Now that the word is out that the Taliban have parted company with Osama, the theory of winning has become interesting. Is the conflict in Afghanistan about the ascendancy of Islamist militancy (a fight in which the U.S. has a dog), or is it now a conflict about which Afghan factions will collect taxes, in which case presumably Obama's thesis has weakened?
This piece suggests that Obama's position on Afghanistan isn't based on a theory of how to achieve victory, but on the recognition that in the post-9/11 United States one needs to claim to win a war to get elected.
The pessimistic view that U.S. soldiers can't attain victory in Afghanistan at any force size may be misplaced. If the Taliban have sworn off the export of terrorism and will talk terms with the legitimate government of Afghanistan, there may be peace without surrender on the horizon -- a peace that we didn't win with bullets, but which was made possible by refusing to allow the elected government to be overrun by bandits.

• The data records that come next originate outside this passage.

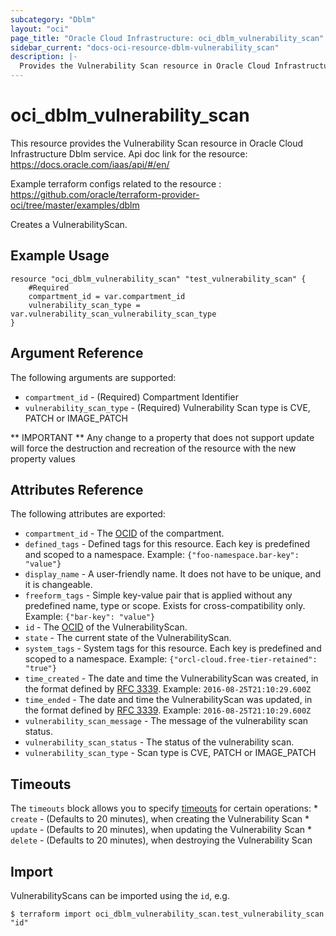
 ```yaml
---
subcategory: "Dblm"
layout: "oci"
page_title: "Oracle Cloud Infrastructure: oci_dblm_vulnerability_scan"
sidebar_current: "docs-oci-resource-dblm-vulnerability_scan"
description: |-
  Provides the Vulnerability Scan resource in Oracle Cloud Infrastructure Dblm service
---
```


# oci_dblm_vulnerability_scan
This resource provides the Vulnerability Scan resource in Oracle Cloud Infrastructure Dblm service.
Api doc link for the resource: https://docs.oracle.com/iaas/api/#/en/

Example terraform configs related to the resource : https://github.com/oracle/terraform-provider-oci/tree/master/examples/dblm

Creates a VulnerabilityScan.


## Example Usage

```hcl
resource "oci_dblm_vulnerability_scan" "test_vulnerability_scan" {
	#Required
	compartment_id = var.compartment_id
	vulnerability_scan_type = var.vulnerability_scan_vulnerability_scan_type
}
```

## Argument Reference

The following arguments are supported:

* `compartment_id` - (Required) Compartment Identifier
* `vulnerability_scan_type` - (Required) Vulnerability Scan type is CVE, PATCH or IMAGE_PATCH


** IMPORTANT **
Any change to a property that does not support update will force the destruction and recreation of the resource with the new property values

## Attributes Reference

The following attributes are exported:

* `compartment_id` - The [OCID](https://docs.cloud.oracle.com/iaas/Content/General/Concepts/identifiers.htm) of the compartment.
* `defined_tags` - Defined tags for this resource. Each key is predefined and scoped to a namespace. Example: `{"foo-namespace.bar-key": "value"}` 
* `display_name` - A user-friendly name. It does not have to be unique, and it is changeable.
* `freeform_tags` - Simple key-value pair that is applied without any predefined name, type or scope. Exists for cross-compatibility only. Example: `{"bar-key": "value"}` 
* `id` - The [OCID](https://docs.cloud.oracle.com/iaas/Content/General/Concepts/identifiers.htm) of the VulnerabilityScan.
* `state` - The current state of the VulnerabilityScan.
* `system_tags` - System tags for this resource. Each key is predefined and scoped to a namespace. Example: `{"orcl-cloud.free-tier-retained": "true"}` 
* `time_created` - The date and time the VulnerabilityScan was created, in the format defined by [RFC 3339](https://tools.ietf.org/html/rfc3339).  Example: `2016-08-25T21:10:29.600Z` 
* `time_ended` - The date and time the VulnerabilityScan was updated, in the format defined by [RFC 3339](https://tools.ietf.org/html/rfc3339).  Example: `2016-08-25T21:10:29.600Z` 
* `vulnerability_scan_message` - The message of the vulnerability scan status.
* `vulnerability_scan_status` - The status of the vulnerability scan.
* `vulnerability_scan_type` - Scan type is CVE, PATCH or IMAGE_PATCH

## Timeouts

The `timeouts` block allows you to specify [timeouts](https://registry.terraform.io/providers/oracle/oci/latest/docs/guides/changing_timeouts) for certain operations:
	* `create` - (Defaults to 20 minutes), when creating the Vulnerability Scan
	* `update` - (Defaults to 20 minutes), when updating the Vulnerability Scan
	* `delete` - (Defaults to 20 minutes), when destroying the Vulnerability Scan


## Import

VulnerabilityScans can be imported using the `id`, e.g.

```
$ terraform import oci_dblm_vulnerability_scan.test_vulnerability_scan "id"
```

In the end, didn't we all know the only way for freedom to exist anywhere is for people to demand it? If Afghani or Iraqi people aren't willing to draw a line in the parched earth and refuse to be bullied beyond it, they will be bullied into the sea the moment we pull up our tent stakes and there's nothing we can do about it regardless how much blood we spill before we come home. Freedom is a condition that persists in the face of oppression only when enough people refuse to live on their knees, and make it clear they will die before being pushed aside. Oppression faces the Middle East from would-be Islamofascist governors in Iran, nameless apparent anarchists bent on blowing up progress where elections give women rights, and long-time autocrats carefully tending police states all over the region.
The question is whether the Middle East has enough good people left after all these years to do what's right for their children. The United States can't offer fee-free police protection across the globe forever. The whole mission was predicated on the notion that locals preferred liberty to oppression.
Now it's time to find out if that belief was warranted.